Tuesday, 29 May 2018


I had intended to begin by describing the topic today as an individual who had chutzpah:- the classic definition of which is that given by Leo Rosten: "that quality enshrined in a man who, having killed his mother and father, throws himself on the mercy of the court because he is an orphan."  But in the case of Maxine de Brunner of whom I last posted last Thursday May 24th that definition just doesn`t do justice to the unashamed arrogance of this woman.  When she was an Assistant Commissioner at the Met that arrogance should have been extirpated if those at the very top of that organisation had any wider concerns of their public role apart from polishing the turds within their fiefdom.  Still I suppose old habits die hard. 

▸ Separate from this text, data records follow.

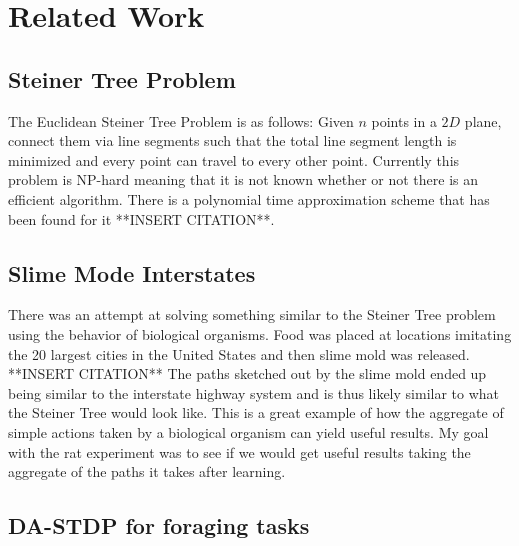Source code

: \documentclass[conference]{IEEEtran}
\begin{document}
\section{Related Work}

\subsection{Steiner Tree Problem}

The Euclidean Steiner Tree Problem is as follows: Given $n$ points in a $2D$ plane, connect them via line segments such that the total line segment length is minimized and every point can travel to every other point. Currently this problem is NP-hard meaning that it is not known whether or not there is an efficient algorithm. There is a polynomial time approximation scheme that has been found for it **INSERT CITATION**.  

\subsection{Slime Mode Interstates}

There was an attempt at solving something similar to the Steiner Tree problem using the behavior of biological organisms. Food was placed at locations imitating the 20 largest cities in the United States and then slime mold was released. **INSERT CITATION** The paths sketched out by the slime mold ended up being similar to the interstate highway system and is thus likely similar to what the Steiner Tree would look like. This is a great example of how the aggregate of simple actions taken by a biological organism can yield useful results. My goal with the rat experiment was to see if we would get useful results taking the aggregate of the paths it takes after learning. 

\subsection{DA-STDP for foraging tasks}
\end{document}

It seems that the aforesaid disgraced police chief who has cost her previous employer over a million pounds in trying to defend the indefensible seeks to persuade business organisations that her opinions and advice are worth paying for in the form of presentations filtered through her speech giving agent Speakers Associates.  On the basis that the old adage; a fool and his money are soon parted, applies to business I can only assume that any company that employs this person deserves to go down the pan sooner rather than later. 

Thursday, 24 May 2018


Recently BBC TV has been showing short docudramas from forty years ago; "Law and Order" in which the corruption of the Metropolitan Police, often hinted at but rarely investigated, is depicted in all its rotten reality. That rottenness has never been entirely eliminated owing perhaps to political awareness of what problems and embarrassment the revelations would cause or the fact that the corrosive constituents are still in place; greed, pride and ego. 

The history of an ex senior Met officer Assistant Commissioner Maxine de Brunner is a history of all that is wrong with the Met. I first commented upon her activities  on 10th June 2016  and then a month later and finally on 19th August 2016.  This sad sordid story is now concluded. Chief Inspector  Adrian Denby a decorated and respected officer has been awarded £870K as a result of de Brunner`s sex discriminating actions against him. That it has taken two years to achieve the wronged officer`s vindication is a disgrace.  That the Met is considering an appeal compounds its folly. What is equally disturbing is that the Home Office refuses to divulge under the Freedom of Information Act the numbers of senior police officers convicted of misconduct; such refusal being only an indication of how serious misconduct by senior officers is on the increase and that the confidence of we the public would take a massive hit if the truth were known.